Single by Soccer Mommy

from the album Color Theory
- Released: 2019
- Genre: Indie rock
- Length: 4:56
- Label: Loma Vista
- Songwriter: Sophie Allison

= Lucy (Soccer Mommy song) =

"Lucy" is a song by American singer-songwriter Soccer Mommy, released in November 2019 as the lead single for her sophomore studio album Color Theory.

== Release and promotion ==
"Lucy" was released on 7" vinyl. A lyric video was created for the single, the style of which drew comparisons to the 1999 film The Matrix.

== Composition and lyrics ==
The Fader said that the song "carries an airier, more jangly sound" than the grunge-oriented material on Clean. The song employs dissonant guitar chords. BrooklynVegan said the track was "a little more atmospheric and a little bigger sounding than Clean, but unmistakably the work of Soccer Mommy." Substream Magazine said that the song "takes on a darker tone for the singer while still maintaining her dreamy delivery."
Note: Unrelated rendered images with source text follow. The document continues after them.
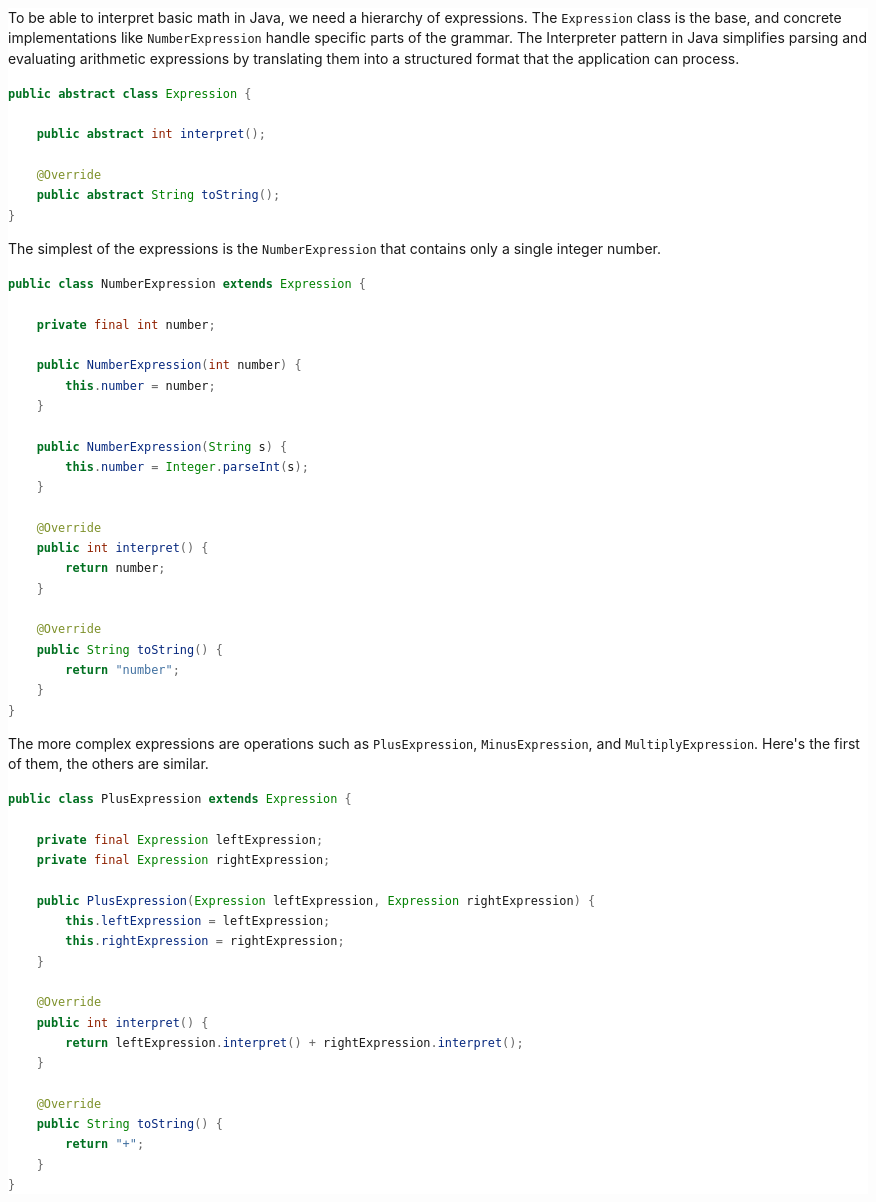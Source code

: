 To be able to interpret basic math in Java, we need a hierarchy of expressions. The `Expression` class is the base, and concrete implementations like `NumberExpression` handle specific parts of the grammar. The Interpreter pattern in Java simplifies parsing and evaluating arithmetic expressions by translating them into a structured format that the application can process.

```java
public abstract class Expression {

    public abstract int interpret();

    @Override
    public abstract String toString();
}
```

The simplest of the expressions is the `NumberExpression` that contains only a single integer number.

```java
public class NumberExpression extends Expression {

    private final int number;

    public NumberExpression(int number) {
        this.number = number;
    }

    public NumberExpression(String s) {
        this.number = Integer.parseInt(s);
    }

    @Override
    public int interpret() {
        return number;
    }

    @Override
    public String toString() {
        return "number";
    }
}
```

The more complex expressions are operations such as `PlusExpression`, `MinusExpression`, and `MultiplyExpression`. Here's the first of them, the others are similar.

```java
public class PlusExpression extends Expression {

    private final Expression leftExpression;
    private final Expression rightExpression;

    public PlusExpression(Expression leftExpression, Expression rightExpression) {
        this.leftExpression = leftExpression;
        this.rightExpression = rightExpression;
    }

    @Override
    public int interpret() {
        return leftExpression.interpret() + rightExpression.interpret();
    }

    @Override
    public String toString() {
        return "+";
    }
}
```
Songwriter Sophie Allison said: "[It's] a really fun song for me because it has a dark, evil vibe. It’s a song about struggling with inner demons and your own morality, but I masked it with this scenario of being seduced by the devil. [...] I think it shows a different side of my writing." Additionally, she told Pitchfork that the song was about "constantly trying to make the right decision. I feel so black-and-white about issues with morality a lot of the time. I want to be perfect at that, so it’s upsetting when I’m tricked or seduced by small evils." She further explained that the song was inspired by frustrations she experienced with the music industry: "There’s so many times where you have to work with companies and you don’t necessarily like everything about them. You feel like there are a lot of downsides, like with streaming services. It was this feeling of being frustrated about that, like not knowing how you can work and live in this world without being torn all the time."